OGDEN — A Japanese food company is mulling development of a new $350 million manufacturing facility in far western Weber County, which, if it materializes, would create up to 500 new jobs.
It’s not a sure thing. But county officials are optimistic and they’ve started efforts to create a special district where it would be built allowing them to funnel property tax revenue generated in the area to aid in project development. More specifically, the plan calls for use of $30 million in tax increment finance, or TIF, funding to help with infrastructure development, money that would be generated over 20 years.
“We’re right now on the short list. We feel pretty good,” Weber County Commissioner Gage Froerer said. Boise, Idaho, is the other location the company — which officials aren’t yet publicly naming — is eyeing.
Notably, if the development materializes, Froerer and others say it could jump-start efforts to create a massive new industrial park measuring some 6,000 acres in far western Weber County, long a vision of economic boosters. The larger development encompassing the 186-acre plot the Japanese firm is eyeing is called the West Weber Mega Site and it sits off 900 South, the western continuation of the 12th Street corridor, around 8300 West, just east of Western Zirconium.
“We feel this is the starting point,” Froerer told Weber School District officials at a school board meeting on the topic last month. He was trying to drum up support from school officials, who would have to sign off on any proposal to funnel TIF money to the project site.
If the Japanese firm ends up coming to Weber County, allowing for development of the infrastructure of the area, Froerer envisions other firms following suit.
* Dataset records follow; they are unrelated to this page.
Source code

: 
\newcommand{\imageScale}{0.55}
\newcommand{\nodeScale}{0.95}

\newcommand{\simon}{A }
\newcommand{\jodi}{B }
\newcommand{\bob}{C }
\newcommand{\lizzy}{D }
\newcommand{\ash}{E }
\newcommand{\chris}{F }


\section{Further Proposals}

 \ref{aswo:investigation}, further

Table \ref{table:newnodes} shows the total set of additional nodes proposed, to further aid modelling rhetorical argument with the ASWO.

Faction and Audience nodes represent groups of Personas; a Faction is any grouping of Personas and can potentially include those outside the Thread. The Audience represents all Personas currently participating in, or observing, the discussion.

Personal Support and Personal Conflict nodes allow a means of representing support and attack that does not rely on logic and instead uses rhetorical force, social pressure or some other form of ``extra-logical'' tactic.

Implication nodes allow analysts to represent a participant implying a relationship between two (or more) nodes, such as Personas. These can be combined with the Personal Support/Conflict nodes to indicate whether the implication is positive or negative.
Two or three other companies are also mulling projects in the area, though their proposals are in the more preliminary stages.
“It really changes the face of economic development, for not only Weber County but the state of Utah,” Froerer said.
Chris Roybal, president of the Northern Utah Economic Alliance, which promotes economic development in Weber and Davis counties, said if the Japanese firm comes, the wages it pays would range from $40,000 to $60,000 a year. He expects the company to settle on an expansion site within a month and start construction within a year.
Significantly, he said there’s a shortage of space in Northern Utah to place new industrial developments. “This is really Northern Utah’s opportunity to create the next job-creation area for industrial development,” Roybal said, also at the meeting with Weber School District officials last month.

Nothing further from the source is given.